(Dataset entries)
---

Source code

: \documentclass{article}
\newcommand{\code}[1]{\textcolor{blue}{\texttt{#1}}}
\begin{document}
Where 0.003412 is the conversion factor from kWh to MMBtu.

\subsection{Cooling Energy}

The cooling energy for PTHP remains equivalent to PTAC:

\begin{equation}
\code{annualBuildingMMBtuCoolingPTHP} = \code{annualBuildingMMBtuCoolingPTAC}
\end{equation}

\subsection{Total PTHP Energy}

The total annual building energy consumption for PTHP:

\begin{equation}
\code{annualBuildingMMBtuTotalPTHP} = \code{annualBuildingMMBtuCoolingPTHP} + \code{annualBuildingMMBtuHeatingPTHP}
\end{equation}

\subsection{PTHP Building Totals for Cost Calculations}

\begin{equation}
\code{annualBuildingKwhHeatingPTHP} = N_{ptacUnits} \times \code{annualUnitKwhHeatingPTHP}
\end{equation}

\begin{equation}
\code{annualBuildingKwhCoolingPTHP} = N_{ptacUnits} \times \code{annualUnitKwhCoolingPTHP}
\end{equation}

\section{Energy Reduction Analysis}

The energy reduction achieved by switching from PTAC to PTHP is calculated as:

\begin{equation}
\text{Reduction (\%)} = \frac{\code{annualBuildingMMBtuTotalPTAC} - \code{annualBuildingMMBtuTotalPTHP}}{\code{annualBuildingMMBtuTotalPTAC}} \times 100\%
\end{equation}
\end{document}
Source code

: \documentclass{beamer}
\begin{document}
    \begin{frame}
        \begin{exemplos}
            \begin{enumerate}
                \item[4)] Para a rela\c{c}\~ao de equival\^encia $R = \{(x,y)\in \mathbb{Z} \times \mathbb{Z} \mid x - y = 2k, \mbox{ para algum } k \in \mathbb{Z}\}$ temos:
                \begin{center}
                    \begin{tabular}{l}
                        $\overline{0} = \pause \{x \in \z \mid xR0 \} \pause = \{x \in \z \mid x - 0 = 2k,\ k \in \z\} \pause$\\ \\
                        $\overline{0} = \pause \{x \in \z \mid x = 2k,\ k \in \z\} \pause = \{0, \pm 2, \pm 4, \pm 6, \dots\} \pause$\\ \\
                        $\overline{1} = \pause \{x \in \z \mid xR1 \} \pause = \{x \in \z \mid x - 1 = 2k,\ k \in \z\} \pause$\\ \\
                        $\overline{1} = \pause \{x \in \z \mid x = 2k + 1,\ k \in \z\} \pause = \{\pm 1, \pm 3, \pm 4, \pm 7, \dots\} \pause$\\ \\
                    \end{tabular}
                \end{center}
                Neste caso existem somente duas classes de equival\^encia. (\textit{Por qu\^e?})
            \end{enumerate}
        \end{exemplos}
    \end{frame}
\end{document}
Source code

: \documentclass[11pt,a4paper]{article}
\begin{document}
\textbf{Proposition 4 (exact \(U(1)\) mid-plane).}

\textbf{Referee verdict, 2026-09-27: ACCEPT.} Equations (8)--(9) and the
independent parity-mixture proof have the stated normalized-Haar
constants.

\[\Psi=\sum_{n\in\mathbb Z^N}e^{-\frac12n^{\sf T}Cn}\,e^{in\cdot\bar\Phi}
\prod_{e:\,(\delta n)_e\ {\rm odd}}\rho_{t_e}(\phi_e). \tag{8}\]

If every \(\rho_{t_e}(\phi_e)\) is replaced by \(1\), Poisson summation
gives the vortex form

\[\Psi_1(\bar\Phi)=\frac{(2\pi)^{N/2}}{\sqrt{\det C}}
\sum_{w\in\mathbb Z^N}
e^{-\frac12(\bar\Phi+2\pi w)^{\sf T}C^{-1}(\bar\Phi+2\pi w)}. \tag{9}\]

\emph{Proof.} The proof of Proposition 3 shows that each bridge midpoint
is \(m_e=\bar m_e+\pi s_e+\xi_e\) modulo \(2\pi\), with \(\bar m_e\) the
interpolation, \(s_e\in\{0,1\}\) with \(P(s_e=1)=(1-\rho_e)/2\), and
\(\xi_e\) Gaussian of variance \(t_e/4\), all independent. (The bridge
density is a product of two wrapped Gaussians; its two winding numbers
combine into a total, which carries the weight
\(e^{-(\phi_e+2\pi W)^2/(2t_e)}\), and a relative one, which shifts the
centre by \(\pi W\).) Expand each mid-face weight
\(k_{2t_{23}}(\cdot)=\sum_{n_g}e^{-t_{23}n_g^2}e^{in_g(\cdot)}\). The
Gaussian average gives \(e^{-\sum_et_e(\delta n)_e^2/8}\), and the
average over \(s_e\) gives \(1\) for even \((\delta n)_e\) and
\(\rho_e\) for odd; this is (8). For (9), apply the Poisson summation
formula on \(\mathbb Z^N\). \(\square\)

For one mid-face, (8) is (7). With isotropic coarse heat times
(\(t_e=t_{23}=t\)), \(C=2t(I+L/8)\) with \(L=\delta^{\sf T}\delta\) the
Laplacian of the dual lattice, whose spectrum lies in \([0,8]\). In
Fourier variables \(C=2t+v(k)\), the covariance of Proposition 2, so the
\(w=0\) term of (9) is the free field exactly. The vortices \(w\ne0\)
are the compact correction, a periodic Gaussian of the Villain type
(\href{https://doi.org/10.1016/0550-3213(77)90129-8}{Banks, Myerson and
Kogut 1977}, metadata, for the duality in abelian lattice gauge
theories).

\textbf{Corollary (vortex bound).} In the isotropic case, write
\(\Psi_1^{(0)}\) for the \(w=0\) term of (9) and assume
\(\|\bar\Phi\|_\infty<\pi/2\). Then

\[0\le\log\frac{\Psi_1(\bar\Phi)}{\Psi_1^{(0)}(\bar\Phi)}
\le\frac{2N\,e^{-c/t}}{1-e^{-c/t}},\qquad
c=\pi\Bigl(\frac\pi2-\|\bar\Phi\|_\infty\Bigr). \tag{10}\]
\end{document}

---

YOUR GOAL. Scan the records above for the string "delta", then select every line that holds it.

SOLVED PROBLEM.
\prod_{e:\,(\delta n)_e\ {\rm odd}}\rho_{t_e}(\phi_e). \tag{8}\]
Gaussian average gives \(e^{-\sum_et_e(\delta n)_e^2/8}\), and the
average over \(s_e\) gives \(1\) for even \((\delta n)_e\) and
(\(t_e=t_{23}=t\)), \(C=2t(I+L/8)\) with \(L=\delta^{\sf T}\delta\) the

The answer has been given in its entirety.